A Deep Learning Algorithm for Objective Assessment of Hypernasality in Children with Cleft Palate
Vikram C. Mathad, Nancy Scherer, Kathy Chapman, Julie M. Liss, and, Visar Berisha

TL;DR
This paper introduces the Objective Hypernasality Measure (OHM), a deep learning-based speech analysis tool that automatically assesses hypernasality severity in children with cleft palate, matching clinician ratings without requiring clinical training data.
Contribution
The study presents a novel deep learning algorithm trained on healthy speech to objectively measure hypernasality, validated against clinician ratings and existing datasets.
Findings
OHM correlates strongly with clinician ratings (r=0.797, r=0.713)
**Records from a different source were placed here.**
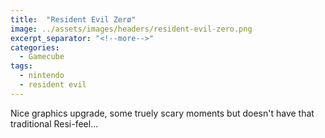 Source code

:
 ```yaml
---
title:  "Resident Evil Zerø"
image: ../assets/images/headers/resident-evil-zero.png
excerpt_separator: "<!--more-->"
categories:
  - Gamecube
tags:
  - nintendo
  - resident evil
---
```


Nice graphics upgrade, some truely scary moments but doesn't have that traditional Resi-feel... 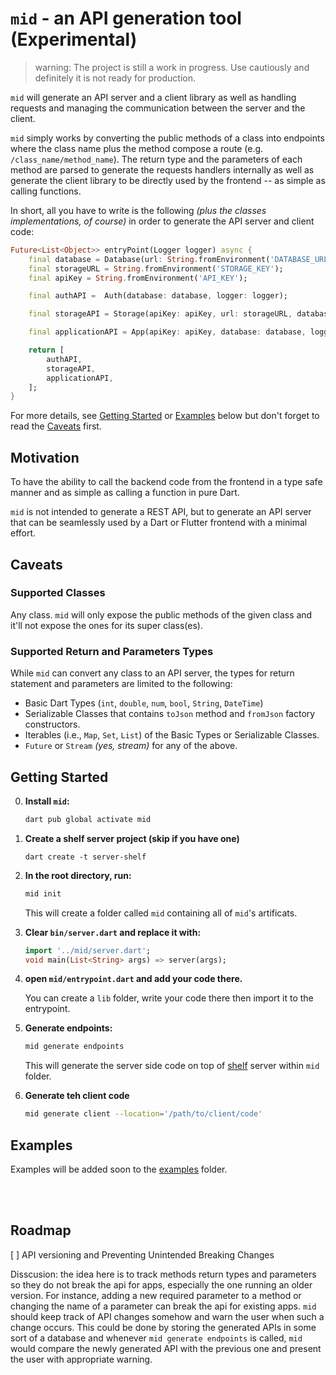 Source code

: <!-- TODO: keep this a brief introduction to the package since packages/mid/README.md should have the details -->
# `mid` - an API generation tool (Experimental) 
 <!-- maybe better: Generator for API server & its client library in Dart-->
 <!-- End-to-End typesafe APIs  -->
 <!-- safely call your backend from your frontend -->
> warning: The project is still a work in progress. Use cautiously and definitely it is not ready for production. 

`mid` will generate an API server and a client library as well as handling requests and managing the communication between the server and the client. 

`mid` simply works by converting the public methods of a class into endpoints where the class name plus the method compose a route (e.g. `/class_name/method_name`). The return type and the parameters of each method are parsed to generate the requests handlers internally as well as generate the client library to be directly used by the frontend -- as simple as calling functions. 

In short, all you have to write is the following _(plus the classes implementations, of course)_ in order to generate the API server and client code:

```dart
Future<List<Object>> entryPoint(Logger logger) async {
    final database = Database(url: String.fromEnvironment('DATABASE_URL'));
    final storageURL = String.fromEnvironment('STORAGE_KEY');
    final apiKey = String.fromEnvironment('API_KEY');

    final authAPI =  Auth(database: database, logger: logger);

    final storageAPI = Storage(apiKey: apiKey, url: storageURL, database: database, logger: logger);

    final applicationAPI = App(apiKey: apiKey, database: database, logger: logger);

    return [
        authAPI,
        storageAPI,
        applicationAPI,
    ];
}
```

For more details, see [Getting Started](#getting-started) or [Examples](#examples) below but don't forget to read the [Caveats](#caveats) first.


## Motivation

To have the ability to call the backend code from the frontend in a type safe manner and as simple as calling a function in pure Dart. 

`mid` is not intended to generate a REST API, but to generate an API server that can be seamlessly used by a Dart or Flutter frontend with a minimal effort. 

## Caveats

### Supported Classes
Any class. `mid` will only expose the public methods of the given class and it'll not expose the ones for its super class(es).

### Supported Return and Parameters Types 

While `mid` can convert any class to an API server, the types for return statement and parameters are limited to the following:
- Basic Dart Types (`int`, `double`, `num`, `bool`, `String`, `DateTime`)
- Serializable Classes that contains `toJson` method and `fromJson` factory constructors. 
- Iterables (i.e., `Map`, `Set`, `List`) of the Basic Types or Serializable Classes.
- `Future` or `Stream` _(yes, stream)_ for any of the above. 

## Getting Started

0. **Install `mid`:**
      ```sh
      dart pub global activate mid
      ```

1. **Create a shelf server project (skip if you have one)**
      ```
      dart create -t server-shelf
      ```

2. **In the root directory, run:**
    ```sh
    mid init
    ```
    This will create a folder called `mid` containing all of `mid`'s artificats.

3. **Clear `bin/server.dart` and replace it with:**

    ```dart
    import '../mid/server.dart';
    void main(List<String> args) => server(args);
    ```

  4. **open `mid/entrypoint.dart` and add your code there.**
  
      You can create a `lib` folder, write your code there then import it to the entrypoint. 

  5. **Generate endpoints:**

      ```sh
      mid generate endpoints 
      ```

      This will generate the server side code on top of [shelf](https://pub.dev/packages/shelf) server within `mid` folder. 

  6. **Generate teh client code**

      ```sh
      mid generate client --location='/path/to/client/code'
      ```



## Examples 

Examples will be added soon to the [examples](/examples/) folder. 

<br><br>

## Roadmap 

[ ] API versioning and Preventing Unintended Breaking Changes

Disscusion: the idea here is to track methods return types and parameters so they do not break the api for apps, especially the one running an older version.
For instance, adding a new required parameter to a method or changing the name of a parameter can break the api for existing apps. `mid` should keep track of API changes somehow and warn the user when such a change occurs. This could be done by storing the generated APIs in some sort of a database and whenever `mid generate endpoints` is called, `mid` would compare the newly generated API with the previous one and present the user with appropriate warning. 


<!-- 

if @serverOnly is supported for serializable class members, add the following caveat:

When a `Type` is used in a return statement as well as an argument, any member annotated with `@serverOnly` must be optional (i.e. either nullable or with a default value).
```dart 
Future<User> getUserData() {/* */}
Future<void> updateUserData(User user) {/* */}

class User {
    final int id;
    final String name;

    @serverOnly
    final bool isBanned; // <~~ must be optional or nullable 
}
```

The main reason is that when a client invoke `updateUserData`, it'll be impossible to instantiate `User` without a value for `isBanned` since the data coming from the client wouldn't have a value for it. That's because when `User` is generated for the client, it wouldn't have `isBanned` field due to the `@serverOnly` annotation. 

note: 
    - idea 1: I think it's possible to have a lint rule for that (warning: isBanned must have a default value or be nullable)
    - idea 2: change `@serverOnly` so that it accepts an argument of `default value`

 -->


 <!-- 
 about generated code:
 The code generated by `mid` is intended to be human-readable, tho it's quite redundant. In other words, `mid` does not generate any magic code -- it removes the heavylifting of writing the same code repeatedly in both server and client. 

  -->


  <!-- 
  caching:

  cache response for functions where input is the same. On the server, the user may add an annotation such as @Cachable(duration: ....) (also added as headers on http request)
  the args can be hashd as a key for the cache. 
   --> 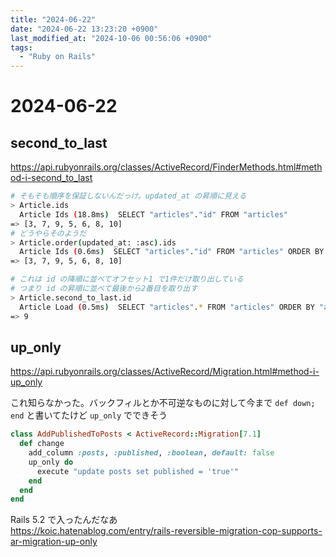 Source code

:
 ```yaml
---
title: "2024-06-22"
date: "2024-06-22 13:23:20 +0900"
last_modified_at: "2024-10-06 00:56:06 +0900"
tags:
  - "Ruby on Rails"
---
```

# 2024-06-22
## second_to_last
https://api.rubyonrails.org/classes/ActiveRecord/FinderMethods.html#method-i-second_to_last

```sh
# そもそも順序を保証しないんだっけ。updated_at の昇順に見える
> Article.ids
  Article Ids (18.8ms)  SELECT "articles"."id" FROM "articles"
=> [3, 7, 9, 5, 6, 8, 10]
# どうやらそのようだ
> Article.order(updated_at: :asc).ids
  Article Ids (0.6ms)  SELECT "articles"."id" FROM "articles" ORDER BY "articles"."updated_at" ASC
=> [3, 7, 9, 5, 6, 8, 10]

# これは id の降順に並べてオフセット1 で1件だけ取り出している
# つまり id の昇順に並べて最後から2番目を取り出す
> Article.second_to_last.id
  Article Load (0.5ms)  SELECT "articles".* FROM "articles" ORDER BY "articles"."id" DESC LIMIT $1 OFFSET $2  [["LIMIT", 1], ["OFFSET", 1]]
=> 9
```

## up_only
https://api.rubyonrails.org/classes/ActiveRecord/Migration.html#method-i-up_only

これ知らなかった。バックフィルとか不可逆なものに対して今まで `def down; end` と書いてたけど `up_only` でできそう

```rb
class AddPublishedToPosts < ActiveRecord::Migration[7.1]
  def change
    add_column :posts, :published, :boolean, default: false
    up_only do
      execute "update posts set published = 'true'"
    end
  end
end
```

Rails 5.2 で入ったんだなあ  
https://koic.hatenablog.com/entry/rails-reversible-migration-cop-supports-ar-migration-up-only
OHM effectively detects very mild hypernasality
The method performs comparably to trained clinicians
Abstract
Objectives: Evaluation of hypernasality requires extensive perceptual training by clinicians and extending this training on a large scale internationally is untenable; this compounds the health disparities that already exist among children with cleft. In this work, we present the objective hypernasality measure (OHM), a speech analytics algorithm that automatically measures hypernasality in speech, and validate it relative to a group of trained clinicians. Methods: We trained a deep neural network (DNN) on approximately 100 hours of a publicly-available healthy speech corpus to detect the presence of nasal acoustic cues generated through the production of nasal consonants and nasalized phonemes in speech. Importantly, this model does not require any clinical data for training. The posterior probabilities of the deep learning model were aggregated at the sentence and speaker-levels to…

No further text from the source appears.